(Collected data):
+ + + + +
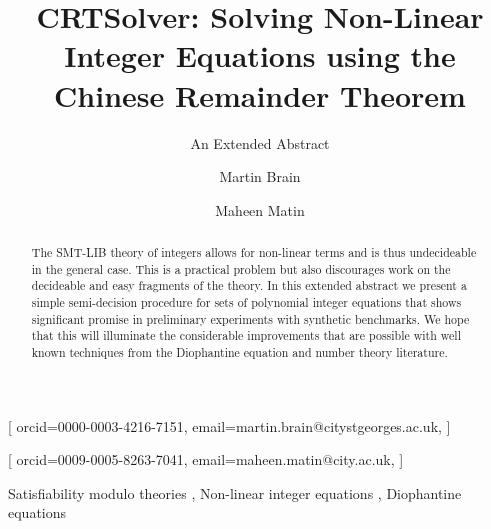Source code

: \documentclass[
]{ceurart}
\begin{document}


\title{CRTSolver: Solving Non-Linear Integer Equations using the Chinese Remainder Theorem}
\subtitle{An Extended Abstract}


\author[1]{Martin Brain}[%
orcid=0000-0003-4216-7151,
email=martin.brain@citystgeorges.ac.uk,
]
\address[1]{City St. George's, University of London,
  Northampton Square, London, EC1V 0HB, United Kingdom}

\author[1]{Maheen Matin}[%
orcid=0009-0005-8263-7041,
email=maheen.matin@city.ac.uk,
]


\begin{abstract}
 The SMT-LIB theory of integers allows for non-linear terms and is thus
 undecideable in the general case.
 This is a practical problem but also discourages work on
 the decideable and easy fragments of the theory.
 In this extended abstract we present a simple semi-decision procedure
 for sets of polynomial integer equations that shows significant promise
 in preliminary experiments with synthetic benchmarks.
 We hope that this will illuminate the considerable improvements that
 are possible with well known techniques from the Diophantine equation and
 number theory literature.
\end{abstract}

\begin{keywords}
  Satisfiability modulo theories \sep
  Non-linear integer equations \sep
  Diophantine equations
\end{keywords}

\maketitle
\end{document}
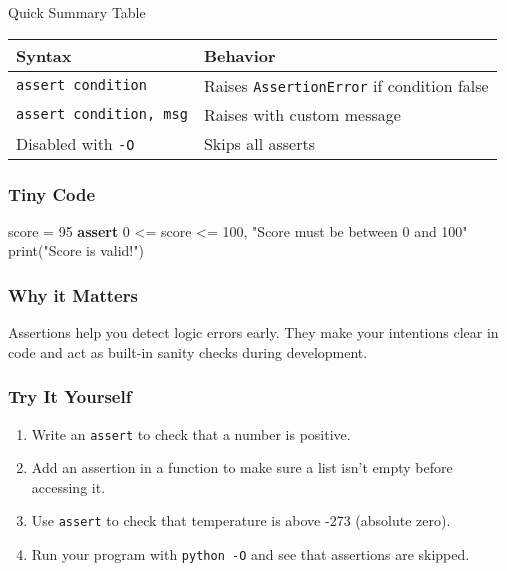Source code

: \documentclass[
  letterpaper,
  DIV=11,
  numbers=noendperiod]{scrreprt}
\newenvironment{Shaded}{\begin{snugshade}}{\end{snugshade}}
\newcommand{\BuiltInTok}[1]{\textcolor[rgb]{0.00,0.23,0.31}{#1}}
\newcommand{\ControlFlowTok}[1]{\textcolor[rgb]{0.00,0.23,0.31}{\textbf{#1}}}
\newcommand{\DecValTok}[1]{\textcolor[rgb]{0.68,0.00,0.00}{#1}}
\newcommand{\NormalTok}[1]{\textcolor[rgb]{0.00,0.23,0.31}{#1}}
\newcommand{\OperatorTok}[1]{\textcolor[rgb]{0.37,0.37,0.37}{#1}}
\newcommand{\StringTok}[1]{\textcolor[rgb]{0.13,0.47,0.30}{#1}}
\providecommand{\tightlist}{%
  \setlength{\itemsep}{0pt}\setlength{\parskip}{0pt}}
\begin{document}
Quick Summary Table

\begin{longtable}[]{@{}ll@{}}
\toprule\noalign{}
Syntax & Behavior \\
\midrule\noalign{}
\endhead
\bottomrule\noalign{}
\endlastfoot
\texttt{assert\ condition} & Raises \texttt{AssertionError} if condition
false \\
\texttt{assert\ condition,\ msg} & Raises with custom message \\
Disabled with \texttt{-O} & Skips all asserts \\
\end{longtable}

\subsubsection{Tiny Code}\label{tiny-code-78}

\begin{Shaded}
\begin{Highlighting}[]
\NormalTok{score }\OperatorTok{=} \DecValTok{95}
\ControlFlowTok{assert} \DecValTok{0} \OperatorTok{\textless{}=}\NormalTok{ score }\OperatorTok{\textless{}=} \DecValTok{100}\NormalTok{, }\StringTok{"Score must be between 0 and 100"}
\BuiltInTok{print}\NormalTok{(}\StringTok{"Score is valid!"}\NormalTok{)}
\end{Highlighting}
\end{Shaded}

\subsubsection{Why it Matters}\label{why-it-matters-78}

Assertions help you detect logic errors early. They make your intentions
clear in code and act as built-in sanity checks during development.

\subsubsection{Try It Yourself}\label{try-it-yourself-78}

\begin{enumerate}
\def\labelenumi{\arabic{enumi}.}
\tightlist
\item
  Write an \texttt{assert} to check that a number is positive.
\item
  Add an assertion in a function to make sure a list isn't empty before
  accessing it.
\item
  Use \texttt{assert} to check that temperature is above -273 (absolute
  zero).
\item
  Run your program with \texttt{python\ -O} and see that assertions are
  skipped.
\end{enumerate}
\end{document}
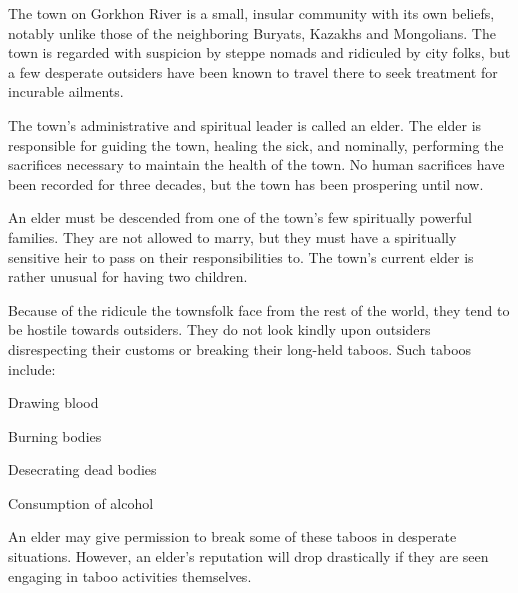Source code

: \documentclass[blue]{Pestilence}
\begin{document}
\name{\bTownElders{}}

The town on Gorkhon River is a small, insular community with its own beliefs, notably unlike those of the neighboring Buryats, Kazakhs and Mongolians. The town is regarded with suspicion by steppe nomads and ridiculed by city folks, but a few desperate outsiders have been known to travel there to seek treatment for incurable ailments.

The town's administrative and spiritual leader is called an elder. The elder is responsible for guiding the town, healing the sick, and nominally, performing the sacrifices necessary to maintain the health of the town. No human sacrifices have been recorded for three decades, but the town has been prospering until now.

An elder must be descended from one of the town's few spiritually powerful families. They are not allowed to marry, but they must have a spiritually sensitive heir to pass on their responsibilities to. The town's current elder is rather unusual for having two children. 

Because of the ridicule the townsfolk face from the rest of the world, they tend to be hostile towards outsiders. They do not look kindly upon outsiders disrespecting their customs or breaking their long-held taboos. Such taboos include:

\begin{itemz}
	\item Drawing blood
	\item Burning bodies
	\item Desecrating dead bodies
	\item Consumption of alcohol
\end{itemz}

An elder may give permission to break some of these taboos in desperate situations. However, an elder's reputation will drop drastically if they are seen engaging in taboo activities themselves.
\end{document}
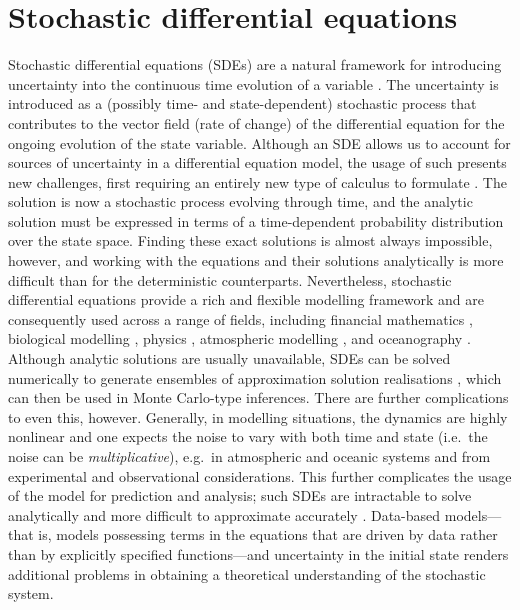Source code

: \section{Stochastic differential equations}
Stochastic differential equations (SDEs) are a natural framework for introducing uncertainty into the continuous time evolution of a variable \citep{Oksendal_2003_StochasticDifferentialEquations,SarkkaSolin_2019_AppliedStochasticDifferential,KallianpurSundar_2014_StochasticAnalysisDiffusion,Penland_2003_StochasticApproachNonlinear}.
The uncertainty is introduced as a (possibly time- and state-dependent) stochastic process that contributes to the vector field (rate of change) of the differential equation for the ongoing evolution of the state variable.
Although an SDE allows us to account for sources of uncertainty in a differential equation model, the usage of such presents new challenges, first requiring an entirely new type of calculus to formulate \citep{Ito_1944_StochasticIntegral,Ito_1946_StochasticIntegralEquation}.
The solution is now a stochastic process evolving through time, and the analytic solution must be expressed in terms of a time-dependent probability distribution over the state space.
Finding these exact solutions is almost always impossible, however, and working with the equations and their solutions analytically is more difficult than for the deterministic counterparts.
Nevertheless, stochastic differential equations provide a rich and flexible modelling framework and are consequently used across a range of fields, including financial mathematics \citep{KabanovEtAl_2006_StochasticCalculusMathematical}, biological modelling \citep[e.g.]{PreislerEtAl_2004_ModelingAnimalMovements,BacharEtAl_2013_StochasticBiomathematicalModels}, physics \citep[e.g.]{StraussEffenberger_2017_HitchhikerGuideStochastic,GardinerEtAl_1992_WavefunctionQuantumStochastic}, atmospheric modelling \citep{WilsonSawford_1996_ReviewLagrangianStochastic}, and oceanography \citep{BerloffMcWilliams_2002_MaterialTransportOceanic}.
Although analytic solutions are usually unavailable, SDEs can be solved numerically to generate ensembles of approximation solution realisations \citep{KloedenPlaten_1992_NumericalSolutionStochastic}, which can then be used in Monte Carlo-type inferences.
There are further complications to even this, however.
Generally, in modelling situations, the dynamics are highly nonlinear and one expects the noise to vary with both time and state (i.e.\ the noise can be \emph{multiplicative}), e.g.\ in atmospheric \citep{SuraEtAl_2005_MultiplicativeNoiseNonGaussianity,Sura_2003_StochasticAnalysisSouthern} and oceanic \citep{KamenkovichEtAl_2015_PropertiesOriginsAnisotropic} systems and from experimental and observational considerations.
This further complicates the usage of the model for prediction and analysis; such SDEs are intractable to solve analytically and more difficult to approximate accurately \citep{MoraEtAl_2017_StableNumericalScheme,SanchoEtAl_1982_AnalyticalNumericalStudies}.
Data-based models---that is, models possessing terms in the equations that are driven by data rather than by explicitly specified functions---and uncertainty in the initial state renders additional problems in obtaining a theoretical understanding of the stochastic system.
+ + + + +
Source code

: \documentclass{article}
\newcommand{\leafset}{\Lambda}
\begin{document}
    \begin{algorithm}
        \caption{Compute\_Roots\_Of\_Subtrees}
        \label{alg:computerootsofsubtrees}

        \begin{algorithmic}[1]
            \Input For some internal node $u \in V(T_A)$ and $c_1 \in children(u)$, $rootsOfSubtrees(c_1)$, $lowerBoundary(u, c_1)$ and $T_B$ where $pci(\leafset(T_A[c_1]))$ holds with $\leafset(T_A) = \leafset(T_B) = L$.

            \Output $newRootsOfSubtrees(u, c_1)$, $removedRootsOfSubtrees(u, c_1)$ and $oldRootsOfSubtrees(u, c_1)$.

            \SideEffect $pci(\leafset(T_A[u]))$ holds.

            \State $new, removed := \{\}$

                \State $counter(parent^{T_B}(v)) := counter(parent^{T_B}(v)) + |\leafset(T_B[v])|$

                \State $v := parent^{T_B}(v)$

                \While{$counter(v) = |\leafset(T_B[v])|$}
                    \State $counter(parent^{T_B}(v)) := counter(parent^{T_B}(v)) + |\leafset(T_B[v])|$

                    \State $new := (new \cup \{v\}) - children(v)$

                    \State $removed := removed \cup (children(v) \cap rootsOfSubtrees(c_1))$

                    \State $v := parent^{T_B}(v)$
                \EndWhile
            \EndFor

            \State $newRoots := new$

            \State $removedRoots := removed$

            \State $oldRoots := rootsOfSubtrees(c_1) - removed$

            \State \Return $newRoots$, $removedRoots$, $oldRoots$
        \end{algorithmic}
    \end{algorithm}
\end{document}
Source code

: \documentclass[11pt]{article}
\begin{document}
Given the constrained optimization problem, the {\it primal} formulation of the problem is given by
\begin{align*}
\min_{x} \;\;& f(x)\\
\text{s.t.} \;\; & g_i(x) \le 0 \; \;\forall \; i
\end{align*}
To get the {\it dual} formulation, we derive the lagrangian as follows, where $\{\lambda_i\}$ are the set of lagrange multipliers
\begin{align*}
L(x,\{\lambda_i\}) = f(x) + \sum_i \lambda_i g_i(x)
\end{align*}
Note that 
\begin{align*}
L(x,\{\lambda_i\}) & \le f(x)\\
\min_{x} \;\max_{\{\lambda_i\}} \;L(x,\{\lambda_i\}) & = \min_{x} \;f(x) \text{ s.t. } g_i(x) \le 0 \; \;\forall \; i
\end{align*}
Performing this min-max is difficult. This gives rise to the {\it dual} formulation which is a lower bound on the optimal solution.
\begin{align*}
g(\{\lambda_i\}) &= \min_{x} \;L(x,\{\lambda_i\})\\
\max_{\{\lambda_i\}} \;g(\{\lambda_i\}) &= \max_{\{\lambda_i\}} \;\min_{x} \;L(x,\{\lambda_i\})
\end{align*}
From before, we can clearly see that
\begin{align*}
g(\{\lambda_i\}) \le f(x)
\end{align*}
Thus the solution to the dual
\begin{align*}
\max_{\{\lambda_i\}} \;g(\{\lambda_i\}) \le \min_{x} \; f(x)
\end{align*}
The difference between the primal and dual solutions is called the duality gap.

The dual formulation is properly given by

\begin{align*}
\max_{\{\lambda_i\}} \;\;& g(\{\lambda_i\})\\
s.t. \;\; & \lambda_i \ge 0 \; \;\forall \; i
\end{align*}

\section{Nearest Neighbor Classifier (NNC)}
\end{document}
+ + + + +
(What is needed): Give the lines above again exactly, from the one containing "number theory literature." to the one containing "must be between", both included, but leave out the pictures.

(Exercise output):
 number theory literature.
\end{abstract}

\begin{keywords}
  Satisfiability modulo theories \sep
  Non-linear integer equations \sep
  Diophantine equations
\end{keywords}

\maketitle
\end{document}
Source code

: \documentclass[
  letterpaper,
  DIV=11,
  numbers=noendperiod]{scrreprt}
\newenvironment{Shaded}{\begin{snugshade}}{\end{snugshade}}
\newcommand{\BuiltInTok}[1]{\textcolor[rgb]{0.00,0.23,0.31}{#1}}
\newcommand{\ControlFlowTok}[1]{\textcolor[rgb]{0.00,0.23,0.31}{\textbf{#1}}}
\newcommand{\DecValTok}[1]{\textcolor[rgb]{0.68,0.00,0.00}{#1}}
\newcommand{\NormalTok}[1]{\textcolor[rgb]{0.00,0.23,0.31}{#1}}
\newcommand{\OperatorTok}[1]{\textcolor[rgb]{0.37,0.37,0.37}{#1}}
\newcommand{\StringTok}[1]{\textcolor[rgb]{0.13,0.47,0.30}{#1}}
\providecommand{\tightlist}{%
  \setlength{\itemsep}{0pt}\setlength{\parskip}{0pt}}
\begin{document}
Quick Summary Table

\begin{longtable}[]{@{}ll@{}}
\toprule\noalign{}
Syntax & Behavior \\
\midrule\noalign{}
\endhead
\bottomrule\noalign{}
\endlastfoot
\texttt{assert\ condition} & Raises \texttt{AssertionError} if condition
false \\
\texttt{assert\ condition,\ msg} & Raises with custom message \\
Disabled with \texttt{-O} & Skips all asserts \\
\end{longtable}

\subsubsection{Tiny Code}\label{tiny-code-78}

\begin{Shaded}
\begin{Highlighting}[]
\NormalTok{score }\OperatorTok{=} \DecValTok{95}
\ControlFlowTok{assert} \DecValTok{0} \OperatorTok{\textless{}=}\NormalTok{ score }\OperatorTok{\textless{}=} \DecValTok{100}\NormalTok{, }\StringTok{"Score must be between 0 and 100"}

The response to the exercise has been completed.